Hello again,
I had a topic on this board before called "unnecessary panic"... Well, it seems like I've panicked again. And I screwed up really badly.
My boyfriend... Sort of has a dark past. And he's working on fixing himself, very hard. I'm immensely proud of him for what he's doing. Anyway, I sometimes have a tendency to panic about things which causes me to have doubts in the back of my mind.
This one was about something that happened back around October-November. I don't want to go into detail about what happened, it was before we were together, but it made me slightly jealous. Since we got together, I've been confident in us, but tonight the back of my head had a doubt, I asked him if we could talk about it, I told him what my issue was and how I was afraid of it. And now he is mad at me.
I don't know why I do these kinds of things, when I am happy with him, and I really love him a lot and I don't want to lose him. I cannot afford counseling/therapy and I am trying to think of ways to talk to him about this, or stop thinking about this.

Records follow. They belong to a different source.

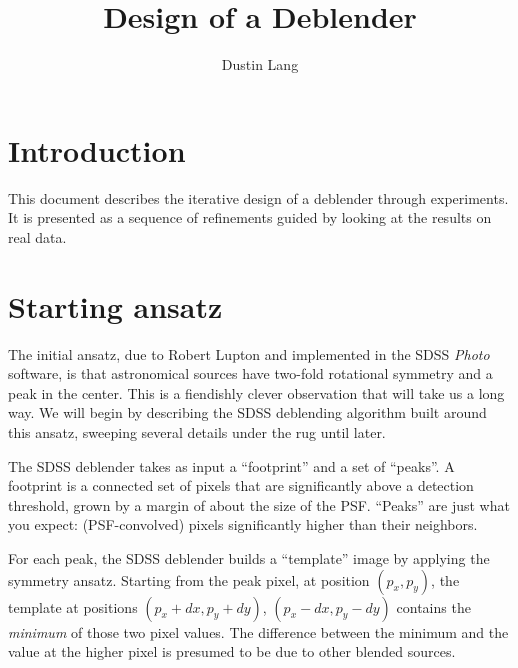 \documentclass[10pt,letter]{article}
\author{Dustin Lang}
\title{Design of a Deblender}
\begin{document}
\maketitle

\section{Introduction}

This document describes the iterative design of a deblender through
experiments.  It is presented as a sequence of refinements guided by
looking at the results on real data.


%
% 


\section{Starting ansatz}

The initial ansatz, due to Robert Lupton \cite{rhldeblend} and
implemented in the SDSS \emph{Photo} software, is that astronomical
sources have two-fold rotational symmetry and a peak in the center.
This is a fiendishly clever observation that will take us a long way.
We will begin by describing the SDSS deblending algorithm built around
this ansatz, sweeping several details under the rug until later.

The SDSS deblender takes as input a ``footprint'' and a set of
``peaks''.  A footprint is a connected set of pixels that are
significantly above a detection threshold, grown by a margin of about
the size of the PSF.  ``Peaks'' are just what you expect:
(PSF-convolved) pixels significantly higher than their neighbors.

For each peak, the SDSS deblender builds a ``template'' image by
applying the symmetry ansatz.  Starting from the peak pixel, at
position $(p_x,p_y)$, the template at positions $(p_x + dx, p_y +
dy)$, $(p_x - dx, p_y - dy)$ contains the \emph{minimum} of those two
pixel values.  The difference between the minimum and the value at the
higher pixel is presumed to be due to other blended sources.
\end{document}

I will go into a little detail of my past. I came from an abusive relationship that I was in for around 7 years. I used to self harm, the last time I did anything to myself was nearly a year ago and I instantly regretted it. Since I ended my previous relationship, I've found ways to mostly calm myself and relax myself. ; This guy and I have been friends for a while, and I really, really didn't want to screw anything up. I feel horrible about it. I'm sorry for the long post.